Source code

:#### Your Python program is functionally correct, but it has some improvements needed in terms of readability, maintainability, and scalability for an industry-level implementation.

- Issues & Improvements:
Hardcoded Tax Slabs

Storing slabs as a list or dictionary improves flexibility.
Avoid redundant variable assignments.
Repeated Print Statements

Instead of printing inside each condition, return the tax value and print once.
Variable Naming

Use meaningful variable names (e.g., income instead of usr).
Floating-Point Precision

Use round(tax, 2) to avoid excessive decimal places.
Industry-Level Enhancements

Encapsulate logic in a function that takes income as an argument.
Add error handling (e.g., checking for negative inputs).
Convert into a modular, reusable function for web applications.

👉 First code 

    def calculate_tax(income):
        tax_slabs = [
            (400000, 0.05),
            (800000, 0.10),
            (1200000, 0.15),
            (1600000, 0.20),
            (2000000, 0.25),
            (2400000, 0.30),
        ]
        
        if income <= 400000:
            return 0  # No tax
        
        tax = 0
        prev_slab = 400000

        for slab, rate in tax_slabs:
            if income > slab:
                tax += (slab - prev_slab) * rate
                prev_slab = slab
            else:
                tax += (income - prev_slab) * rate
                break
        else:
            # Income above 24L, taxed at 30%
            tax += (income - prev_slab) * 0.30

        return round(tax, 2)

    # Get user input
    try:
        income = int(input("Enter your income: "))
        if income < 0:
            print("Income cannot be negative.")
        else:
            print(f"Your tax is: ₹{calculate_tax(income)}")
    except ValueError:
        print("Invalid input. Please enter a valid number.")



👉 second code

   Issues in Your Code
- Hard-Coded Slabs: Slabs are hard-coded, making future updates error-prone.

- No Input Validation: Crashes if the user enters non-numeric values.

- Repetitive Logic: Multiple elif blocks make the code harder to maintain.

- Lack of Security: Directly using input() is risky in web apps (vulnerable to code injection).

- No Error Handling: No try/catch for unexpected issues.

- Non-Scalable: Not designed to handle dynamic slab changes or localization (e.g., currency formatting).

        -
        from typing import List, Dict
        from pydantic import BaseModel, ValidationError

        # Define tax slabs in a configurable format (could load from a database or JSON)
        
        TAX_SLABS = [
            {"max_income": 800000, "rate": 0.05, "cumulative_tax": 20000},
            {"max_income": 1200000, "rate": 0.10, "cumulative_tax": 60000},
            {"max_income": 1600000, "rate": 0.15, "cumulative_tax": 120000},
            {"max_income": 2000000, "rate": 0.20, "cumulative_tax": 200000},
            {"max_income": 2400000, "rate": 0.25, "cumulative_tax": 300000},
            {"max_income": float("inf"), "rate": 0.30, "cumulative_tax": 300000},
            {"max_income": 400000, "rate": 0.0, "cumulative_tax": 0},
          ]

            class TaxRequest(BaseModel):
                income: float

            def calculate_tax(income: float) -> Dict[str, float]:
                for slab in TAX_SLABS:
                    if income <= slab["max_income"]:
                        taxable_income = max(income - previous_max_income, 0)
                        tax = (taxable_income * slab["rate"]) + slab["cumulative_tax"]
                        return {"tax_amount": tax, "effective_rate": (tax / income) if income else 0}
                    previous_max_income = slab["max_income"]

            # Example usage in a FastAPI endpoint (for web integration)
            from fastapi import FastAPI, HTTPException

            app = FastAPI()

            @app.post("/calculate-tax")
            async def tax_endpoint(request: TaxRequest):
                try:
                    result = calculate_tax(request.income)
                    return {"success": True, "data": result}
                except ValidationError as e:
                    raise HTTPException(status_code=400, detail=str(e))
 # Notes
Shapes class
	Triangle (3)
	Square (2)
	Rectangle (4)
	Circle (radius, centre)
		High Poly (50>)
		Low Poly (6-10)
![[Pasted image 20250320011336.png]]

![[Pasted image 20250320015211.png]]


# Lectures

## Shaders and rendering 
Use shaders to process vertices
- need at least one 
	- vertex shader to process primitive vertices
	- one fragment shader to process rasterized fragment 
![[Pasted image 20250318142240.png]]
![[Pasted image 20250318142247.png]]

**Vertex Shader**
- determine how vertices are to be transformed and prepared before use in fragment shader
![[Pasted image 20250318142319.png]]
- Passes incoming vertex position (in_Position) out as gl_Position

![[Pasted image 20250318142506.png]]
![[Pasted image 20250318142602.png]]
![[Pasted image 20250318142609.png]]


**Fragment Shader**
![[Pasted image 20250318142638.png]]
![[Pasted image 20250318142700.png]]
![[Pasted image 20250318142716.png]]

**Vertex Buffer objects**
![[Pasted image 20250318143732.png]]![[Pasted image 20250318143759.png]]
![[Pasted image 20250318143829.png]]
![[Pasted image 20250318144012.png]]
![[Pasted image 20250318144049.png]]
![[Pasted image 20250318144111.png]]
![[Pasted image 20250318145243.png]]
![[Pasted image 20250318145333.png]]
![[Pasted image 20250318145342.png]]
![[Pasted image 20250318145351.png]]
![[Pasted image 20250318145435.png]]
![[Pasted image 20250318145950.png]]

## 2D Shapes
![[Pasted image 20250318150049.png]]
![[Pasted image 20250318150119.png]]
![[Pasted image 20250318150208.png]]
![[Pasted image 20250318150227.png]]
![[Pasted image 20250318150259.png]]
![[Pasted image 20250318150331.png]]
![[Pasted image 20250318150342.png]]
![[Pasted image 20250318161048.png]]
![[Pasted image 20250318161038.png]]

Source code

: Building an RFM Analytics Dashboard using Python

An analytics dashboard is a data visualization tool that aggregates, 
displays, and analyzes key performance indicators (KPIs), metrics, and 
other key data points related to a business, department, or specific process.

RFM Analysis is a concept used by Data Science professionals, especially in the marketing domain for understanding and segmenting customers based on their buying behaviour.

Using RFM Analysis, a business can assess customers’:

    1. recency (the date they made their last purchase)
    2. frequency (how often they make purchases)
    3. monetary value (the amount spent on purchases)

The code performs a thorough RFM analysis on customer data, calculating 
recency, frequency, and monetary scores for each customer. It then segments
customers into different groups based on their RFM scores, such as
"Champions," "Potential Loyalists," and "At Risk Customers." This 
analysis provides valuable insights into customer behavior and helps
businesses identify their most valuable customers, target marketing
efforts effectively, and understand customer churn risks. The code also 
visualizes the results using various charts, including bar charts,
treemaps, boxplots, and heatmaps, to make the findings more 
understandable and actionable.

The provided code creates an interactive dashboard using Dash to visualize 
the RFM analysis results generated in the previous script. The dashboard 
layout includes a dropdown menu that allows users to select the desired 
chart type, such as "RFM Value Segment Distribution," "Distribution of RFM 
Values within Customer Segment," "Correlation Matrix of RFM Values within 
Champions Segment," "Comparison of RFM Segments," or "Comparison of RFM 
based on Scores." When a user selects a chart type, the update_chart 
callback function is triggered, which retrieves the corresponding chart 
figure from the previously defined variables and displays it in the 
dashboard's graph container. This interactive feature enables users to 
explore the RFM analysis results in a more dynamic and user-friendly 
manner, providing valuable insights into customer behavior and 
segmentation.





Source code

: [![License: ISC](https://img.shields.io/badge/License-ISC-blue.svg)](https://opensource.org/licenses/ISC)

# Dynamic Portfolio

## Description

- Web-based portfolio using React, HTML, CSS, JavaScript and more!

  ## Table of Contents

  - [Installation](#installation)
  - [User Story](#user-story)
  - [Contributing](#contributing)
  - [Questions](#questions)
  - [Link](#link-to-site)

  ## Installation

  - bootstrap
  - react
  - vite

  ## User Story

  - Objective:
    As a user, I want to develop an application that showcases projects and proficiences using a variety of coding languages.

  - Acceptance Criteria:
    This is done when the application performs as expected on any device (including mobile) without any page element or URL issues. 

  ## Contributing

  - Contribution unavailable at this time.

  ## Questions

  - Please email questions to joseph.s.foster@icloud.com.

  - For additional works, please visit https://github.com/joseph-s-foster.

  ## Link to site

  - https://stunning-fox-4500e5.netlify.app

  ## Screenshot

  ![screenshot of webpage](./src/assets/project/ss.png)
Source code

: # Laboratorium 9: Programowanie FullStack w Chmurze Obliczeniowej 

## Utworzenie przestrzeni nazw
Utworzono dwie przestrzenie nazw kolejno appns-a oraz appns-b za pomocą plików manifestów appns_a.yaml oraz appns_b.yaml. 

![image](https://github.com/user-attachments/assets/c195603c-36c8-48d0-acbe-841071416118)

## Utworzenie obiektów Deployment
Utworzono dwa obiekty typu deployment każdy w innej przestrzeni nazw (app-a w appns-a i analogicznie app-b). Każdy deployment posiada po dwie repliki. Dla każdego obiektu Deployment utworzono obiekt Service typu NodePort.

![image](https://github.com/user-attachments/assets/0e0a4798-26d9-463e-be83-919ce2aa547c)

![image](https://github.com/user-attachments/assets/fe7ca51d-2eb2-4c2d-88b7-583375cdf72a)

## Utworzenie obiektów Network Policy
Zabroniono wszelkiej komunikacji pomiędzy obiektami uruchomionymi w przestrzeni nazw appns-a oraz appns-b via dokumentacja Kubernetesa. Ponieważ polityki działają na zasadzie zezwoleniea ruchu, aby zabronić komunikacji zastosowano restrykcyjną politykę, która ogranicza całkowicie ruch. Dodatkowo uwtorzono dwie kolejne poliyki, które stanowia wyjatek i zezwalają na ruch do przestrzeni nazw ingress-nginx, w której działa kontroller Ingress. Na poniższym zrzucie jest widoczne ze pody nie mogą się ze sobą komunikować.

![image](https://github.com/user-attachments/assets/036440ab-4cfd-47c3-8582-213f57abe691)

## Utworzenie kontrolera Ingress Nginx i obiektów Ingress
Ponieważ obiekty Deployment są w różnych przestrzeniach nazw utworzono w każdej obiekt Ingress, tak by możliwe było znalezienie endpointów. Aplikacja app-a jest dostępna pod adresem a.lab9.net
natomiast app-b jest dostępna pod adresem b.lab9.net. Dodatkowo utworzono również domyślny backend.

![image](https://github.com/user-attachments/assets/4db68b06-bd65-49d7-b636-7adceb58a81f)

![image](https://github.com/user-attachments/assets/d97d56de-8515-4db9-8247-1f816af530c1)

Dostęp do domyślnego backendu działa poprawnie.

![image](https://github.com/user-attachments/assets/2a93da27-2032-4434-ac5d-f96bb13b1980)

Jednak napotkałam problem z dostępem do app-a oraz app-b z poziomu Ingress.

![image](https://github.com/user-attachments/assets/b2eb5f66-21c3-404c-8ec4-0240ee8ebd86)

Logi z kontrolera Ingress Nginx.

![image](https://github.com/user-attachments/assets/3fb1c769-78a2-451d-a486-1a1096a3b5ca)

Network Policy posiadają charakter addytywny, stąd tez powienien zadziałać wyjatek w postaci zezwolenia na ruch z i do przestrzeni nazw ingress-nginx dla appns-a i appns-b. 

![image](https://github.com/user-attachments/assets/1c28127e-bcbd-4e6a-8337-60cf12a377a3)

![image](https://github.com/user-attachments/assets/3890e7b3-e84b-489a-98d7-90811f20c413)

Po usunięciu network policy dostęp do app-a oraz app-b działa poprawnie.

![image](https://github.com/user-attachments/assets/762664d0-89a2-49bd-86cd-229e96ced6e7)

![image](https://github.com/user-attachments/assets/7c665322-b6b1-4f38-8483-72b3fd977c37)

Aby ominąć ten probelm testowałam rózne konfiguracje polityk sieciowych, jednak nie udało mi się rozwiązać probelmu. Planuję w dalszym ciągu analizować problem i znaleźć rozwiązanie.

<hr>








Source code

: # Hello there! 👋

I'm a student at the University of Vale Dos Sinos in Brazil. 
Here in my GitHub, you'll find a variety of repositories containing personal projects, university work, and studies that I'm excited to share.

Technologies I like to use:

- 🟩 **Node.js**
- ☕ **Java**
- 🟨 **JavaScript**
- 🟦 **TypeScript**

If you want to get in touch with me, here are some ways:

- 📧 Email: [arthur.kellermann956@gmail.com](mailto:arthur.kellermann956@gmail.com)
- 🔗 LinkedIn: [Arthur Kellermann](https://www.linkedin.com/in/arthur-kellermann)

· · · ·

Check each line of the records above for the string "users", and report every line that has it.

SOLUTION TO THIS PROBLEM:
layout includes a dropdown menu that allows users to select the desired 
dashboard's graph container. This interactive feature enables users to 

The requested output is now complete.